There are two main options to decrease the computational burden: We can exploit 1) the mathematical structure of the optimization problem in decomposition or distributed optimization schemes [4], or 2) relaxation or aggregation techniques that relax the original formulation or replace parts of it using surrogate models that are easier to handle [5]. While research into the intersection of data-driven techniques and decomposition algorithms is less common [6], surrogate modelling is inherently 'data-driven’, and as such has been studied widely across many fields under various names [7-8]. The advances of Machine Learning and surrogate modelling have also spurred developments in the use of (model-based) derivative-free optimization (DFO). DFO algorithms are typically classified into either 'direct' methods that directly handle function evaluations, or 'model-based' methods that rely on the intermediate construction and optimization of surrogates [9]. We use the term DFO synonymously with data-driven, black-box, simulation-based, or gradient-free optimization [10-11]. While, DFO gains traction within the chemical engineering community, DFO has also been exploited to solve integration problems that traditionally are targeted via decomposition algorithms, such as in coordination [12] and multi-level [13] problems in process systems engineering and even in the hierarchical integration of process operations [14].

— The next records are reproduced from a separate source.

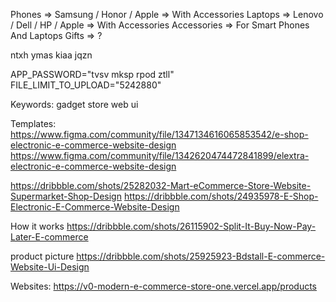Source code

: Phones => Samsung / Honor / Apple => With Accessories
Laptops => Lenovo / Dell / HP / Apple => With Accessories
Accessories => For Smart Phones And Laptops
Gifts => ?

ntxh ymas kiaa jqzn

APP_PASSWORD="tvsv mksp rpod ztll"
FILE_LIMIT_TO_UPLOAD="5242880"

Keywords:
gadget store web ui

Templates:
https://www.figma.com/community/file/1347134616065853542/e-shop-electronic-e-commerce-website-design
https://www.figma.com/community/file/1342620474472841899/elextra-electronic-e-commerce-website-design

https://dribbble.com/shots/25282032-Mart-eCommerce-Store-Website-Supermarket-Shop-Design
https://dribbble.com/shots/24935978-E-Shop-Electronic-E-Commerce-Website-Design

How it works
https://dribbble.com/shots/26115902-Split-It-Buy-Now-Pay-Later-E-commerce

product picture
https://dribbble.com/shots/25925923-Bdstall-E-commerce-Website-Ui-Design


Websites:
https://v0-modern-e-commerce-store-one.vercel.app/products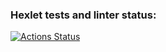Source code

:### Hexlet tests and linter status:
[![Actions Status](https://github.com/Zyabridos/fullstack-javascript-project-4/actions/workflows/hexlet-check.yml/badge.svg)](https://github.com/Zyabridos/fullstack-javascript-project-4/actions)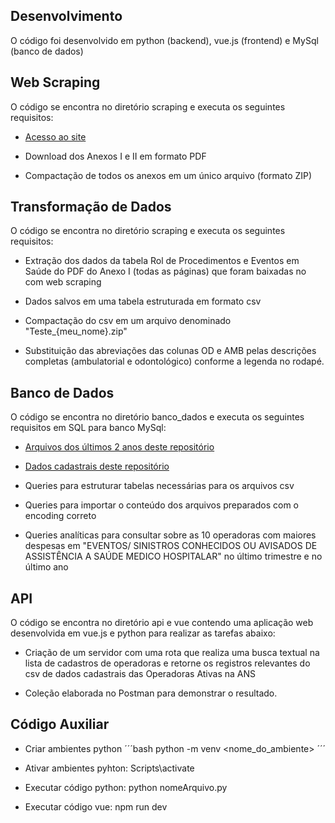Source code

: ## Desenvolvimento

O código foi desenvolvido em python (backend), vue.js (frontend) e MySql (banco de dados)

## Web Scraping

O código se encontra no diretório scraping e executa os seguintes requisitos:

* [Acesso ao site](https://www.gov.br/ans/pt-br/acesso-a-informacao/participacao-da-sociedade/atualizacao-do-rol-de-procedimentos)

* Download dos Anexos I e II em formato PDF

* Compactação de todos os anexos em um único arquivo (formato ZIP)

## Transformação de Dados

O código se encontra no diretório scraping e executa os seguintes requisitos:

* Extração dos dados da tabela Rol de Procedimentos e Eventos em Saúde do PDF do Anexo I (todas as páginas) que foram baixadas no com web scraping

* Dados salvos em uma tabela estruturada em formato csv

* Compactação do csv em um arquivo denominado "Teste_{meu_nome}.zip"

* Substituição das abreviações das colunas OD e AMB pelas descrições completas (ambulatorial e odontológico) conforme a legenda no rodapé.

## Banco de Dados

O código se encontra no diretório banco_dados e executa os seguintes requisitos em SQL para banco MySql:

* [Arquivos dos últimos 2 anos deste repositório](https://dadosabertos.ans.gov.br/FTP/PDA/demonstracoes_contabeis/)

* [Dados cadastrais deste repositório](https://dadosabertos.ans.gov.br/FTP/PDA/operadoras_de_plano_de_saude_ativas/)

* Queries para estruturar tabelas necessárias para os arquivos csv

* Queries para importar o conteúdo dos arquivos preparados com o encoding correto

* Queries analíticas para consultar sobre as 10 operadoras com maiores despesas em "EVENTOS/ SINISTROS CONHECIDOS OU
AVISADOS DE ASSISTÊNCIA A SAÚDE MEDICO HOSPITALAR" no último trimestre e no último ano

## API 

O código se encontra no diretório api e vue contendo uma aplicação web desenvolvida em vue.js e python para realizar as
tarefas abaixo:

* Criação de um servidor com uma rota que realiza uma busca textual na lista de cadastros de operadoras e retorne os registros relevantes do csv de dados cadastrais das Operadoras Ativas na ANS

* Coleção elaborada no Postman para demonstrar o resultado.

## Código Auxiliar

* Criar ambientes python
´´´bash
 python -m venv <nome_do_ambiente>
 ´´´

- Ativar ambientes pyhton: Scripts\activate

- Executar código python: python nomeArquivo.py

- Executar código vue: npm run dev
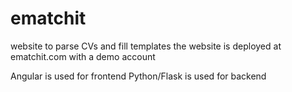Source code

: # ematchit
website to parse CVs and fill templates the website is deployed at ematchit.com with a demo account

Angular is used for frontend Python/Flask is used for backend
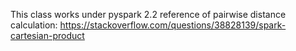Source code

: This class works under pyspark 2.2
reference of pairwise distance calculation: https://stackoverflow.com/questions/38828139/spark-cartesian-product
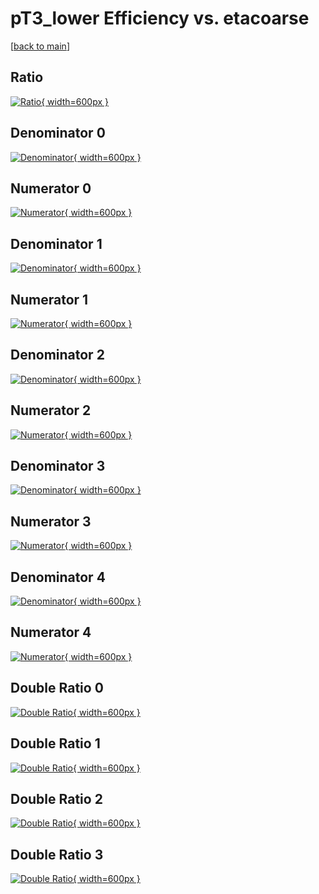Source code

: # pT3_lower Efficiency vs. etacoarse

[[back to main](./)]



## Ratio

[![Ratio](../mtv/var/pT3_lower_loweta_321_0_eff_etacoarse.png){ width=600px }](../mtv/var/pT3_lower_loweta_321_0_eff_etacoarse.pdf)

## Denominator 0

[![Denominator](../mtv/den/pT3_lower_loweta_321_0_eff_etacoarse_den0.png){ width=600px }](../mtv/den/pT3_lower_loweta_321_0_eff_etacoarse_den0.pdf)

## Numerator 0

[![Numerator](../mtv/num/pT3_lower_loweta_321_0_eff_etacoarse_num0.png){ width=600px }](../mtv/num/pT3_lower_loweta_321_0_eff_etacoarse_num0.pdf)

## Denominator 1

[![Denominator](../mtv/den/pT3_lower_loweta_321_0_eff_etacoarse_den1.png){ width=600px }](../mtv/den/pT3_lower_loweta_321_0_eff_etacoarse_den1.pdf)

## Numerator 1

[![Numerator](../mtv/num/pT3_lower_loweta_321_0_eff_etacoarse_num1.png){ width=600px }](../mtv/num/pT3_lower_loweta_321_0_eff_etacoarse_num1.pdf)

## Denominator 2

[![Denominator](../mtv/den/pT3_lower_loweta_321_0_eff_etacoarse_den2.png){ width=600px }](../mtv/den/pT3_lower_loweta_321_0_eff_etacoarse_den2.pdf)

## Numerator 2

[![Numerator](../mtv/num/pT3_lower_loweta_321_0_eff_etacoarse_num2.png){ width=600px }](../mtv/num/pT3_lower_loweta_321_0_eff_etacoarse_num2.pdf)

## Denominator 3

[![Denominator](../mtv/den/pT3_lower_loweta_321_0_eff_etacoarse_den3.png){ width=600px }](../mtv/den/pT3_lower_loweta_321_0_eff_etacoarse_den3.pdf)

## Numerator 3

[![Numerator](../mtv/num/pT3_lower_loweta_321_0_eff_etacoarse_num3.png){ width=600px }](../mtv/num/pT3_lower_loweta_321_0_eff_etacoarse_num3.pdf)

## Denominator 4

[![Denominator](../mtv/den/pT3_lower_loweta_321_0_eff_etacoarse_den4.png){ width=600px }](../mtv/den/pT3_lower_loweta_321_0_eff_etacoarse_den4.pdf)

## Numerator 4

[![Numerator](../mtv/num/pT3_lower_loweta_321_0_eff_etacoarse_num4.png){ width=600px }](../mtv/num/pT3_lower_loweta_321_0_eff_etacoarse_num4.pdf)

## Double Ratio 0

[![Double Ratio](../mtv/ratio/pT3_lower_loweta_321_0_eff_etacoarse_ratio0.png){ width=600px }](../mtv/ratio/pT3_lower_loweta_321_0_eff_etacoarse_ratio0.pdf)

## Double Ratio 1

[![Double Ratio](../mtv/ratio/pT3_lower_loweta_321_0_eff_etacoarse_ratio1.png){ width=600px }](../mtv/ratio/pT3_lower_loweta_321_0_eff_etacoarse_ratio1.pdf)

## Double Ratio 2

[![Double Ratio](../mtv/ratio/pT3_lower_loweta_321_0_eff_etacoarse_ratio2.png){ width=600px }](../mtv/ratio/pT3_lower_loweta_321_0_eff_etacoarse_ratio2.pdf)

## Double Ratio 3

[![Double Ratio](../mtv/ratio/pT3_lower_loweta_321_0_eff_etacoarse_ratio3.png){ width=600px }](../mtv/ratio/pT3_lower_loweta_321_0_eff_etacoarse_ratio3.pdf)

While scale-bridging optimality or feasibility surrogates present a popular way of alleviating the computational burden of integrated planning-scheduling-control formulations, these approaches inevitably incur the risk of losing solution accuracy however. For applications with little tolerance for approximation errors, we propose the end-to-end use of derivative-free optimization to solve a multi-site, multi-product, tri-level planning-scheduling-control problem.In our example, at each iteration, a derivative-free optimization solver suggests a new combination of 472 planning-specific variables that fix all degrees of freedom in the planning level. The planning targets are fixed and fed as setpoints into 12 scheduling problems (one for each planning horizon step). Then, each scheduling problem is solved in parallel to find the batch production targets that achieve the planning targets at minimal makespan. For each scheduling problem (12), for each event-equipment-production combination (7 events x 2 equipment items), we solve an optimal control problem to determine the optimal processing time and energy cost to produce said batch size. The optimal makespan decisions are fed back into the scheduling problem to check the feasibility of the batch sequence at the update processing times. Finally, the planning-level objective is augmented by the optimal scheduling and control cost and returned to the derivative-free optimization solver to determine the new iteration of planning-level variables.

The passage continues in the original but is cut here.